Owens: Yeah. So the Patriots have done that a couple times for the Super Bowl. They’re like, We don’t have any music where we’re training at, and they always say they’ll put one in the locker room so they’ll celebrate with it. And we didn’t pay anything for that. It just cost us the shipping to get the product out there. After they won, we sent the whole entire team a custom Patriots Bumpboxx. 

TDR: It seems you’ve focused on sports more so than other realms of influencers. Beyond getting the product to musicians, is that a deliberate second avenue for you?

Owens: I wouldn’t say ‘second.’ It’s a pretty equal comparable, because we’re actually one of the nation’s largest distributors of baseball and softball equipment, and they’re blowing through the units like crazy. Sports is big. We’re in probably 90 percent of the MLB locker rooms, probably 90 percent of the NBA locker rooms and we’re in every NFL locker room. 
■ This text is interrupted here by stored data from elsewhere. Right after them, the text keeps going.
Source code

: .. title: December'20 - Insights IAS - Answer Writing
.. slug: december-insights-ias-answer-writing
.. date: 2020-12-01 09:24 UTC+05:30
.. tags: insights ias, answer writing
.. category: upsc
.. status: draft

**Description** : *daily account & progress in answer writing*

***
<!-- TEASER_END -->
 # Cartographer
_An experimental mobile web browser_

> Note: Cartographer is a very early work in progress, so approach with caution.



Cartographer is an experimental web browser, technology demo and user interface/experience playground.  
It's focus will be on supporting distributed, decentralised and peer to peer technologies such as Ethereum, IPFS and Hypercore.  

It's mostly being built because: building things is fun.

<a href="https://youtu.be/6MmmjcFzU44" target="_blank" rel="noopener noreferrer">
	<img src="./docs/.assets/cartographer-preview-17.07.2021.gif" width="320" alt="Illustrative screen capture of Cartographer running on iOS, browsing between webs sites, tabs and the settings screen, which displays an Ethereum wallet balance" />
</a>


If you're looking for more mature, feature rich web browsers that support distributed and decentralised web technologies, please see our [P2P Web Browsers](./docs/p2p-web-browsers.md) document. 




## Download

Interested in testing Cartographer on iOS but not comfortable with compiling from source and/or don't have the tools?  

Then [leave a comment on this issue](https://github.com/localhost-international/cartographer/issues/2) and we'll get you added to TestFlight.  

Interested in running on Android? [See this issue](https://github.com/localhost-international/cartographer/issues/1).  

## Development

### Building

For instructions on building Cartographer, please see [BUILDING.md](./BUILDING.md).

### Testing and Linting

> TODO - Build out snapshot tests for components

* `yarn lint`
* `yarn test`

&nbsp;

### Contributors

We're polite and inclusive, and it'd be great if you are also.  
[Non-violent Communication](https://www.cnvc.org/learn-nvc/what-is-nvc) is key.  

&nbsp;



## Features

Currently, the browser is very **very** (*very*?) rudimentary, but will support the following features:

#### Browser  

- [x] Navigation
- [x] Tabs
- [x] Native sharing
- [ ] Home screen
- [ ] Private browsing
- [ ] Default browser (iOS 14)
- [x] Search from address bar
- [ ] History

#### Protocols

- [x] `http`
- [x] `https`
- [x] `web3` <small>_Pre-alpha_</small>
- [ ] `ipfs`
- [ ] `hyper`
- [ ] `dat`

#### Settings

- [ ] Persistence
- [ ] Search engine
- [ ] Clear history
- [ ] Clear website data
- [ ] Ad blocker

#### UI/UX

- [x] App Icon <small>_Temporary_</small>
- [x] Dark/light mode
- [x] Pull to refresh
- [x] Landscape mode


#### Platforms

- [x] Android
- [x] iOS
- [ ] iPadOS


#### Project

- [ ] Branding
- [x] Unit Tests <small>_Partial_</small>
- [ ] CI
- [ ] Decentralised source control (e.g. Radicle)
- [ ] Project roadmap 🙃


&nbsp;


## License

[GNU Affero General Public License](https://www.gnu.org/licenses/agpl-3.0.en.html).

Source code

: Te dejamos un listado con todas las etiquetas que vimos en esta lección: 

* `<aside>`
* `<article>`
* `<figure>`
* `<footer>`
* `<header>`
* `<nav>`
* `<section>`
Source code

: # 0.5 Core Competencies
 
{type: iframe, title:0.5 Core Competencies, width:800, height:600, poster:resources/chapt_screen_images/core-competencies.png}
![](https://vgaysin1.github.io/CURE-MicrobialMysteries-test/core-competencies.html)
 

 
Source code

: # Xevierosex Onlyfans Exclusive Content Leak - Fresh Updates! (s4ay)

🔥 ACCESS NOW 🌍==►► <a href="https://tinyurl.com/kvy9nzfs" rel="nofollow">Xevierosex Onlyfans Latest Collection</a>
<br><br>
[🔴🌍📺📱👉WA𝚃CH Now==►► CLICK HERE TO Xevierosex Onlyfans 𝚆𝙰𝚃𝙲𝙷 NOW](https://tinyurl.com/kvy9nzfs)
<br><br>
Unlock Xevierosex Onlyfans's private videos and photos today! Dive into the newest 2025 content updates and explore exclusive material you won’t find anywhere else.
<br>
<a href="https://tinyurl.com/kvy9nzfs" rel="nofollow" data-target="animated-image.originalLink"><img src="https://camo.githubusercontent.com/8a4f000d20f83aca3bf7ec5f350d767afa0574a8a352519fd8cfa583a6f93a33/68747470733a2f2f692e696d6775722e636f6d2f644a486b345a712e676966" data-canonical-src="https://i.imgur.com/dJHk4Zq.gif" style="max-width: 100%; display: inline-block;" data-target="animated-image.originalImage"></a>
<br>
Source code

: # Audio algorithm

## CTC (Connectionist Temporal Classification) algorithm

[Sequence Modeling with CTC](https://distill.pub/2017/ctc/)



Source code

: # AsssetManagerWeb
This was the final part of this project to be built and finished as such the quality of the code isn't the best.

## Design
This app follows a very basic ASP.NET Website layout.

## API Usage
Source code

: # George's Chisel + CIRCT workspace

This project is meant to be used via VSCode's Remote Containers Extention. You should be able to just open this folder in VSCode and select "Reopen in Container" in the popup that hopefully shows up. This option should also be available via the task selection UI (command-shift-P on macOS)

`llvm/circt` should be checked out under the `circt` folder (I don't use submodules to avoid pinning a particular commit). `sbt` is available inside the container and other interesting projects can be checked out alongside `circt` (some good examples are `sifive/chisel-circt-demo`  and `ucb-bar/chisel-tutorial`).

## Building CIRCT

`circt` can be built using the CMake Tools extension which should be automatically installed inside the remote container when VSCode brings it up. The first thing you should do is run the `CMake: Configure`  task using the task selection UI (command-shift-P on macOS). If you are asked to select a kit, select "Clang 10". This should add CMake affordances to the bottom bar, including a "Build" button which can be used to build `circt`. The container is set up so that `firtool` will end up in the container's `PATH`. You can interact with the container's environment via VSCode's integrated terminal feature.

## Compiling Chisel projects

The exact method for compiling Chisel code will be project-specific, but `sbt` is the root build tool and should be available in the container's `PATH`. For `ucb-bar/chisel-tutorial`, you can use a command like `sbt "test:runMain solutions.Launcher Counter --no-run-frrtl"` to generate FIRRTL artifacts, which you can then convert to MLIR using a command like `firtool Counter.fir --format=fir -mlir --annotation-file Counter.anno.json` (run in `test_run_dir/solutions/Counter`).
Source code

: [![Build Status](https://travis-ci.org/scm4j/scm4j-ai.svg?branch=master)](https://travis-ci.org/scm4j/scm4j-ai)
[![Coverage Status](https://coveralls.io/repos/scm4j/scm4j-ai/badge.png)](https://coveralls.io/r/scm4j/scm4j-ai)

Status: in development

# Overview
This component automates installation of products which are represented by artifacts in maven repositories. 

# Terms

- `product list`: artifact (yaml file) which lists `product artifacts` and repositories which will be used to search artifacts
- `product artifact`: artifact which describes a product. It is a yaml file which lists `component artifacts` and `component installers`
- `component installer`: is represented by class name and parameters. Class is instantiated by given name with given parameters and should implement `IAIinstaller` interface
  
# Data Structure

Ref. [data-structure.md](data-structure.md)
TDR: Do you fear that leagues could cut deals with specific brands and prohibit players from plugging your product in certain environments? That would likely be heavy-handed and would prompt union challenges, but you know they want their piece of the pie. 

Owens: We’ve pretty much been given the green light all the way through. Do I get a little bit fearful that with the NFL, Bose might say, ‘Hey, what’s this product doing here?’ Sure, but Bose isn’t doing a boombox. Their main focus in the NFL is basically the headphones. So at this point we’ve been pretty lucky.

(Some answers were condensed for brevity.)

Owens admits there hasn’t been much direct competition, but somebody will catch on and challenge Bumpboxx. That somebody may or may not adopt a similar strategy with influencers, but other businesses would be smart to follow that lead regardless of the industry.

For now, we’ll keep watching Bumpboxx, potential challengers on the boombox market and those who might adopt similar approaches to marketing. 

In the meantime, Owens has big plans for Bumpboxx. They’re exploring the car audio industry and have preliminary plans to launch a “movie box” which would include a built-in projector.